# Knee pics, post-op (*warning* not for the light of stomach)



## JustDressageIt (Oct 4, 2007)

I have no idea who wants to see gross knee pics, but oh well!!

Original thread: 
http://www.horseforum.com/general-o...s-knee-surgery-monday-45186/page3/#post526188

Overall, I'm super happy with how it's healing up! There has been minimal swelling (though it's obvious that it is swollen) and I get to take those bandages off on Monday to see what the incisions look like. 

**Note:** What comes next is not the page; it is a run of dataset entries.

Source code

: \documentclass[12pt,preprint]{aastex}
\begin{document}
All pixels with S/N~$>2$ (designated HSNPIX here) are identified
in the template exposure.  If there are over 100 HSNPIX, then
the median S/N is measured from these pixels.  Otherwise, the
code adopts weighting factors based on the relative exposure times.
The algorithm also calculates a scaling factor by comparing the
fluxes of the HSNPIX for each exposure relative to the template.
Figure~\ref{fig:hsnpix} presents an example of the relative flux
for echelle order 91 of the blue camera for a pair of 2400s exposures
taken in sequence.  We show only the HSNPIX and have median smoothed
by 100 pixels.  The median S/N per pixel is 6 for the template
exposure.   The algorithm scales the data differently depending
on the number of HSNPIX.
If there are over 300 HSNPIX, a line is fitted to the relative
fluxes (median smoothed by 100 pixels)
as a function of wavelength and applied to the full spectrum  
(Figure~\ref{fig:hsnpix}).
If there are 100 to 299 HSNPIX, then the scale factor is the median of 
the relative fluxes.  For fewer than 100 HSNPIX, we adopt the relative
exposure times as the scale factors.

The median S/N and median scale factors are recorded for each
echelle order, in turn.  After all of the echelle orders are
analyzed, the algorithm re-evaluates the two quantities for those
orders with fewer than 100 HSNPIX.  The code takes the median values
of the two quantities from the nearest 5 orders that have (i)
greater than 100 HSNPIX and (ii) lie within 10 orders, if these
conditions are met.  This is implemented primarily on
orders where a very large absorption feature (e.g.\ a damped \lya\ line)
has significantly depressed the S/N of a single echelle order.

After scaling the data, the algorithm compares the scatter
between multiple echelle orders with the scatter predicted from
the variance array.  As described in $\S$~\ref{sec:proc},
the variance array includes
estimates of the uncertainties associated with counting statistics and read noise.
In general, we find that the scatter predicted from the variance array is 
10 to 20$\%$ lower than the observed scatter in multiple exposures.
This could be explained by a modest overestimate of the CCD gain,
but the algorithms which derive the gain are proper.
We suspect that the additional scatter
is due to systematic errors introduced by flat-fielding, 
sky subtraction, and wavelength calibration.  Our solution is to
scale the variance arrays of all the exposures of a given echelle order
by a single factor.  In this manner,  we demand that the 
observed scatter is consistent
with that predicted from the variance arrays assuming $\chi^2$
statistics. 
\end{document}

Jan 19, 1 day post op, taking the dressing off: 


























(showing the swelling)

Jan 21, 3 days post op:


----------



## smrobs (Jul 30, 2008)

Very nice, Allie. That looks painful :?. Sending icepacks and vodka your way in hopes that it heals up nicely and the doc is wrong.


----------



## JustDressageIt (Oct 4, 2007)

The incision sites are still very touchy... I've sent the cat flying a few times for almost jumping on it haha...


----------



## Kentucky (Aug 2, 2008)

I know your not hard liquor, type of gal, so the wine is headed your way as soon as I know your type of perferred brand.


----------



## JustDressageIt (Oct 4, 2007)

lol I have to be off pain meds too.. as far as I know, they don't mix well....


----------



## maura (Nov 21, 2009)

Honestly? I think it looks really good. No where near as much swelling as I would have expected, and the incisions are fairly small.


----------



## dressagebelle (May 13, 2009)

I'm glad that the surgery went well, and that you are doing good. I have to go to the doctor asap to see whats up with my knee unfortunately.  Jumped off my unbroke horse at the beginning of the month, and landed on the inside edge of my right kneecap. Couldn't move or feel my lower leg for about 5 minutes after I hit the ground, and even though the wound itself is almost healed, its still swollen, and does burn on the inside when I move too much. I'm really concerned about what the doctor is going to say though.  I wish you speedy healing, and hope that everything comes out well when all is said and done.


----------



## JustDressageIt (Oct 4, 2007)

maura, I'm super happy with how it's turned out! I'm so glad the swelling appears to be very very minimal, and I'm excited to actually see the incisions on Monday when i can take the "suture tapes" off 
db, good luck!! Physiotherapy worked really well for me until I re-injured it haha


----------



## maura (Nov 21, 2009)

JDI, 

I will confess to having a personal interest in your journey and recovery.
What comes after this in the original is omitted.